Data excerpts:
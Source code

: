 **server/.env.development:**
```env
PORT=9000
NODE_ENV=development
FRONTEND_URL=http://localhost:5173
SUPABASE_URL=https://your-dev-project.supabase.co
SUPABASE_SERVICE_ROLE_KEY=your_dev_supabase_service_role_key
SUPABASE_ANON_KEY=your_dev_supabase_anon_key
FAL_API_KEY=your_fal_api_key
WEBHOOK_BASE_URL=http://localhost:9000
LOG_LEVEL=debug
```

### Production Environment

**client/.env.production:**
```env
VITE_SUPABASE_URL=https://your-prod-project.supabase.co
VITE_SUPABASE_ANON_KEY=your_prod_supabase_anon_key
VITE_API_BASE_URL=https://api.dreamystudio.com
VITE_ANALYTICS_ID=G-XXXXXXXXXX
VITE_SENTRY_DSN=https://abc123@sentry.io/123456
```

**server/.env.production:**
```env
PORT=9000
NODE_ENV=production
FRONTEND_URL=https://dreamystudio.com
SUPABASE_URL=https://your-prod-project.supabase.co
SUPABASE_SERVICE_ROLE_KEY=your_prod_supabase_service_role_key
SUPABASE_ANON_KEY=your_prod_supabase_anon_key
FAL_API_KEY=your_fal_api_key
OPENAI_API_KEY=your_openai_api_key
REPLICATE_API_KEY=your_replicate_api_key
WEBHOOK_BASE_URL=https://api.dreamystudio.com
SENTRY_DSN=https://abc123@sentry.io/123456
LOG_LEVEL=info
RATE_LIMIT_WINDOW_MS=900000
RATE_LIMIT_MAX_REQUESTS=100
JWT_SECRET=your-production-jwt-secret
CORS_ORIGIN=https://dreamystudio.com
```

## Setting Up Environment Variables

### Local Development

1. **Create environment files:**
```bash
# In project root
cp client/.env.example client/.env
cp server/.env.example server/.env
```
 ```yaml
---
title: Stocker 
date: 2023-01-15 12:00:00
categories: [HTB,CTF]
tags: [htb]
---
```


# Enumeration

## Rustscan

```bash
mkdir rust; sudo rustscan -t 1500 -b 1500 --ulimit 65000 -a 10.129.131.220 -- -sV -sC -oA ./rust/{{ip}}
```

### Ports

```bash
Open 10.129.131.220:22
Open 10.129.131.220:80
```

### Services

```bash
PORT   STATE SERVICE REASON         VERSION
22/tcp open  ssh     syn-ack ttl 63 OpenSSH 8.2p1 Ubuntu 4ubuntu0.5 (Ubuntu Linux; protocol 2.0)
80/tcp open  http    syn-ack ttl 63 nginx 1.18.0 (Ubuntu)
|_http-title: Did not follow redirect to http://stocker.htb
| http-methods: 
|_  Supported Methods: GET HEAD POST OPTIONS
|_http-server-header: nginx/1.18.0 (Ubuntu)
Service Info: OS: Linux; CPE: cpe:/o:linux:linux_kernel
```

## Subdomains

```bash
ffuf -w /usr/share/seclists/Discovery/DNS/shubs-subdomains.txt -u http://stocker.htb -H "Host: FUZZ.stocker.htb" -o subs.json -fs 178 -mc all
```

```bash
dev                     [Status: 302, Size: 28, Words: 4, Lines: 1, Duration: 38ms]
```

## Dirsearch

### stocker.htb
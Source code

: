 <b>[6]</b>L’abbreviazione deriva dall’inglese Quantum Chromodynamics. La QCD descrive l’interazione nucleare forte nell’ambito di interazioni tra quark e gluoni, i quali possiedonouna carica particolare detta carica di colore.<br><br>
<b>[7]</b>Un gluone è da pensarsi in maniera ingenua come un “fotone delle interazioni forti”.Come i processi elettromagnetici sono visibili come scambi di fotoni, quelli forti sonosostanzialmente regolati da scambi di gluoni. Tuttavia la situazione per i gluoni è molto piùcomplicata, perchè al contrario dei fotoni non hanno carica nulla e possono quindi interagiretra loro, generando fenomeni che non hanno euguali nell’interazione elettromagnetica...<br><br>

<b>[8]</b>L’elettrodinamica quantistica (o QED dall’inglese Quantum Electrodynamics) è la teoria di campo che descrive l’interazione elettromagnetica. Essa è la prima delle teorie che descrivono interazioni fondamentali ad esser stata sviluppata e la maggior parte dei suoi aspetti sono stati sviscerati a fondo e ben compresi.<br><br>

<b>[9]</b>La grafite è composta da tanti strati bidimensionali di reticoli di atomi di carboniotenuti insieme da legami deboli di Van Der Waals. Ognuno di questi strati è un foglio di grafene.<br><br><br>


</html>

Problem details: Without altering a single word, repeat the material.

Your response:
Source code

: **server/.env.development:**
```env
PORT=9000
NODE_ENV=development
FRONTEND_URL=http://localhost:5173
SUPABASE_URL=https://your-dev-project.supabase.co
SUPABASE_SERVICE_ROLE_KEY=your_dev_supabase_service_role_key
SUPABASE_ANON_KEY=your_dev_supabase_anon_key
FAL_API_KEY=your_fal_api_key
WEBHOOK_BASE_URL=http://localhost:9000
LOG_LEVEL=debug
```

### Production Environment

**client/.env.production:**
```env
VITE_SUPABASE_URL=https://your-prod-project.supabase.co
VITE_SUPABASE_ANON_KEY=your_prod_supabase_anon_key
VITE_API_BASE_URL=https://api.dreamystudio.com
VITE_ANALYTICS_ID=G-XXXXXXXXXX
VITE_SENTRY_DSN=https://abc123@sentry.io/123456
```

**server/.env.production:**
```env
PORT=9000
NODE_ENV=production
FRONTEND_URL=https://dreamystudio.com
SUPABASE_URL=https://your-prod-project.supabase.co
SUPABASE_SERVICE_ROLE_KEY=your_prod_supabase_service_role_key
SUPABASE_ANON_KEY=your_prod_supabase_anon_key
FAL_API_KEY=your_fal_api_key
OPENAI_API_KEY=your_openai_api_key
REPLICATE_API_KEY=your_replicate_api_key
WEBHOOK_BASE_URL=https://api.dreamystudio.com
SENTRY_DSN=https://abc123@sentry.io/123456
LOG_LEVEL=info
RATE_LIMIT_WINDOW_MS=900000
RATE_LIMIT_MAX_REQUESTS=100
JWT_SECRET=your-production-jwt-secret
CORS_ORIGIN=https://dreamystudio.com
```

## Setting Up Environment Variables

### Local Development

1. **Create environment files:**
```bash
# In project root
cp client/.env.example client/.env
cp server/.env.example server/.env
```
 ```yaml
---
title: Stocker 
date: 2023-01-15 12:00:00
categories: [HTB,CTF]
tags: [htb]
---
```


# Enumeration

## Rustscan

```bash
mkdir rust; sudo rustscan -t 1500 -b 1500 --ulimit 65000 -a 10.129.131.220 -- -sV -sC -oA ./rust/{{ip}}
```

### Ports

```bash
Open 10.129.131.220:22
Open 10.129.131.220:80
```

### Services

```bash
PORT   STATE SERVICE REASON         VERSION
22/tcp open  ssh     syn-ack ttl 63 OpenSSH 8.2p1 Ubuntu 4ubuntu0.5 (Ubuntu Linux; protocol 2.0)
80/tcp open  http    syn-ack ttl 63 nginx 1.18.0 (Ubuntu)
|_http-title: Did not follow redirect to http://stocker.htb
| http-methods: 
|_  Supported Methods: GET HEAD POST OPTIONS
|_http-server-header: nginx/1.18.0 (Ubuntu)
Service Info: OS: Linux; CPE: cpe:/o:linux:linux_kernel
```

## Subdomains

```bash
ffuf -w /usr/share/seclists/Discovery/DNS/shubs-subdomains.txt -u http://stocker.htb -H "Host: FUZZ.stocker.htb" -o subs.json -fs 178 -mc all
```

```bash
dev                     [Status: 302, Size: 28, Words: 4, Lines: 1, Duration: 38ms]
```

## Dirsearch

### stocker.htb
Source code

: <b>[6]</b>L’abbreviazione deriva dall’inglese Quantum Chromodynamics. La QCD descrive l’interazione nucleare forte nell’ambito di interazioni tra quark e gluoni, i quali possiedonouna carica particolare detta carica di colore.<br><br>
<b>[7]</b>Un gluone è da pensarsi in maniera ingenua come un “fotone delle interazioni forti”.Come i processi elettromagnetici sono visibili come scambi di fotoni, quelli forti sonosostanzialmente regolati da scambi di gluoni. Tuttavia la situazione per i gluoni è molto piùcomplicata, perchè al contrario dei fotoni non hanno carica nulla e possono quindi interagiretra loro, generando fenomeni che non hanno euguali nell’interazione elettromagnetica...<br><br>

<b>[8]</b>L’elettrodinamica quantistica (o QED dall’inglese Quantum Electrodynamics) è la teoria di campo che descrive l’interazione elettromagnetica. Essa è la prima delle teorie che descrivono interazioni fondamentali ad esser stata sviluppata e la maggior parte dei suoi aspetti sono stati sviscerati a fondo e ben compresi.<br><br>

<b>[9]</b>La grafite è composta da tanti strati bidimensionali di reticoli di atomi di carboniotenuti insieme da legami deboli di Van Der Waals. Ognuno di questi strati è un foglio di grafene.<br><br><br>


</html>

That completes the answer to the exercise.